Netgear Nighthawk X8 AC5300, a router to have a Wi-Fi network of up to 5.3 Gbps

Routers are those devices that the ISP technician installs at your home to settle your ADSL or fiber line that you would never concern yourself with, at least if it is a small house, because if it’s a big house or a villa, the chances of having problems with the Wi-Fi are much higher.

That’s why for these situations it’s better to use better routers such as the NETGEAR Nighthawk X8 AC5300 Smart WiFi.

It is a model that will sell for $399, and some features that make it already a great model for those who want the best. It includes eight antennas in total (four internal and four external), six Gigabit Ethernet ports, one WAN port, a USB 2.0 port and a USB 3.0 port.

Ethernet connections are 802.3AD Dynamic, which means you can connect two Ethernet cables to a single device and automatically they are multiplexed as a single connection. But only if the device you are connecting also supports 802.3AD, though some NAS already support it, and that for a local network can be very interesting (moving files between networked computers at speeds of 250 MB/s is a big plus).

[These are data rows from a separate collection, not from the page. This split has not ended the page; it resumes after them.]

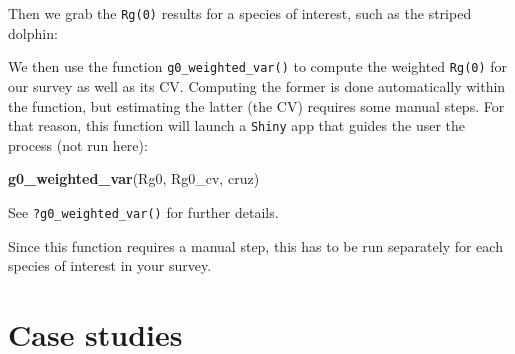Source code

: \documentclass[
]{book}
\newenvironment{Shaded}{\begin{snugshade}}{\end{snugshade}}
\newcommand{\DecValTok}[1]{\textcolor[rgb]{0.00,0.00,0.81}{#1}}
\newcommand{\FloatTok}[1]{\textcolor[rgb]{0.00,0.00,0.81}{#1}}
\newcommand{\KeywordTok}[1]{\textcolor[rgb]{0.13,0.29,0.53}{\textbf{#1}}}
\newcommand{\NormalTok}[1]{#1}
\newcommand{\OperatorTok}[1]{\textcolor[rgb]{0.81,0.36,0.00}{\textbf{#1}}}
\newcommand{\StringTok}[1]{\textcolor[rgb]{0.31,0.60,0.02}{#1}}
\begin{document}
Then we grab the \texttt{Rg(0)} results for a species of interest, such as the striped dolphin:

\begin{Shaded}
\end{Shaded}

We then use the function \texttt{g0\_weighted\_var()} to compute the weighted \texttt{Rg(0)} for our survey as well as its CV. Computing the former is done automatically within the function, but estimating the latter (the CV) requires some manual steps. For that reason, this function will launch a \texttt{Shiny} app that guides the user the process (not run here):

\begin{Shaded}
\begin{Highlighting}[]
\KeywordTok{g0_weighted_var}\NormalTok{(Rg0, Rg0_cv, cruz)}
\end{Highlighting}
\end{Shaded}

See \texttt{?g0\_weighted\_var()} for further details.

Since this function requires a manual step, this has to be run separately for each species of interest in your survey.

\hypertarget{part-case-studies}{%
\part{Case studies}\label{part-case-studies}}
\end{document}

Furthermore, the antennas are MU-MIMO, though Netgear will not activate this capacity until a hardware upgrade. MU-MIMO allows for each of the antennas to be used for separate connections, as the very common MIMO antennas are forced to be used on a single connection, delivering access time between each device. In other words, if you have three computers at home downloading a file, they will actually get access to only 33% of the time to Wi-Fi, so that the maximum speed is reduced to a third part. That’s why MU-MIMO is very useful, and anyone who wants a router should not buy one that doesn’t have this feature.

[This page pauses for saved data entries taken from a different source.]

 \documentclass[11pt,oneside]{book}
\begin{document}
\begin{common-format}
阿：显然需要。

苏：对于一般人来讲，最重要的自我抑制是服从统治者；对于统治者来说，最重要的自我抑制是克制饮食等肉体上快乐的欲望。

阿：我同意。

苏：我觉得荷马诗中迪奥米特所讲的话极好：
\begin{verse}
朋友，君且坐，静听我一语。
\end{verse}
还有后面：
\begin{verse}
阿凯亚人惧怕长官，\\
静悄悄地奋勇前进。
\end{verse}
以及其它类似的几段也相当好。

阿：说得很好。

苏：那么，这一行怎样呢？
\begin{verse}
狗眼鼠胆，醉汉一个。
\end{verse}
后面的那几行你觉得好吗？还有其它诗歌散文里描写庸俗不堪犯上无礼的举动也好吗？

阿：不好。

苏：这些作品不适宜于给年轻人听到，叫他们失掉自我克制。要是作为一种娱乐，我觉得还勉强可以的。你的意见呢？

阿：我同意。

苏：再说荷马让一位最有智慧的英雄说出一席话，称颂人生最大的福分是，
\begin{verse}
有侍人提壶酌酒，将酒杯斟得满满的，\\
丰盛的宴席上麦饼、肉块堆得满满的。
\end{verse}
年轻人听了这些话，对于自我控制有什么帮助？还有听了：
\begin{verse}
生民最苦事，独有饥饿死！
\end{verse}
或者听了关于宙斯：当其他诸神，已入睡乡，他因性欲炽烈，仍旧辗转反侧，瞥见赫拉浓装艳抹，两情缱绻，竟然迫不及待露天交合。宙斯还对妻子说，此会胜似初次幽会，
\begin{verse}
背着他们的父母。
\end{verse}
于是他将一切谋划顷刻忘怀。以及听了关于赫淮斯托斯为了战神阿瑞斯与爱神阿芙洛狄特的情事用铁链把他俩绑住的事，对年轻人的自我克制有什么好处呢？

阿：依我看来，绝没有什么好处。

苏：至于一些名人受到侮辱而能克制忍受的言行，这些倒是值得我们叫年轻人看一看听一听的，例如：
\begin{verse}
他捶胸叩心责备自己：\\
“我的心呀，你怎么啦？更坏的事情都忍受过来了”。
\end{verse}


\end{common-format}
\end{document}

Being a device with eight antennas, you can set up to three separate connections to get a combined speed of 5.3 Gbps. In practice, there are two connections Wi-Fi 802.11 ac 5GHz of up to 2,166 Gbps and a third in the 2.4 GHz at 1 GHz band, all working independently, and the router can dynamically choose which connection is best for each connected device.

The Wi-Fi amplifiers have been moved to the top of the antennas, rather than inside the router to improve signal strength and avoid crosstalk and signal loss in its usual position on the plate. Netgear promises increased signal strength in all scenarios. The Nighthawk X8 has some impressive features, but its price can make some people back off.